_EXERCISE BRIEF_
Set the images aside and retype the whole listing exactly.
=== Begin Enclosure ===
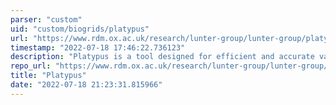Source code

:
 ```yaml
---
parser: "custom"
uid: "custom/biogrids/platypus"
url: "https://www.rdm.ox.ac.uk/research/lunter-group/lunter-group/platypus-a-haplotype-based-variant-caller-for-next-generation-sequence-data"
timestamp: "2022-07-18 17:46:22.736123"
description: "Platypus is a tool designed for efficient and accurate variant-detection in high-throughput sequencing data. By using local realignment of reads and local assembly it achieves both high sensitivity and high specificity. Platypus can detect SNPs, MNPs, short indels, replacements and (using the assembly option) deletions up to several kb. It has been extensively tested on whole-genome, exon-capture, and targeted capture data, it has been …"
repo_url: "https://www.rdm.ox.ac.uk/research/lunter-group/lunter-group/platypus-a-haplotype-based-variant-caller-for-next-generation-sequence-data"
title: "Platypus"
date: "2022-07-18 21:23:31.815966"
---
```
=== End Enclosure ===
_TASK RESULT_
Source code

:
 ```yaml
---
parser: "custom"
uid: "custom/biogrids/platypus"
url: "https://www.rdm.ox.ac.uk/research/lunter-group/lunter-group/platypus-a-haplotype-based-variant-caller-for-next-generation-sequence-data"
timestamp: "2022-07-18 17:46:22.736123"
description: "Platypus is a tool designed for efficient and accurate variant-detection in high-throughput sequencing data. By using local realignment of reads and local assembly it achieves both high sensitivity and high specificity. Platypus can detect SNPs, MNPs, short indels, replacements and (using the assembly option) deletions up to several kb. It has been extensively tested on whole-genome, exon-capture, and targeted capture data, it has been …"
repo_url: "https://www.rdm.ox.ac.uk/research/lunter-group/lunter-group/platypus-a-haplotype-based-variant-caller-for-next-generation-sequence-data"
title: "Platypus"
date: "2022-07-18 21:23:31.815966"
---
```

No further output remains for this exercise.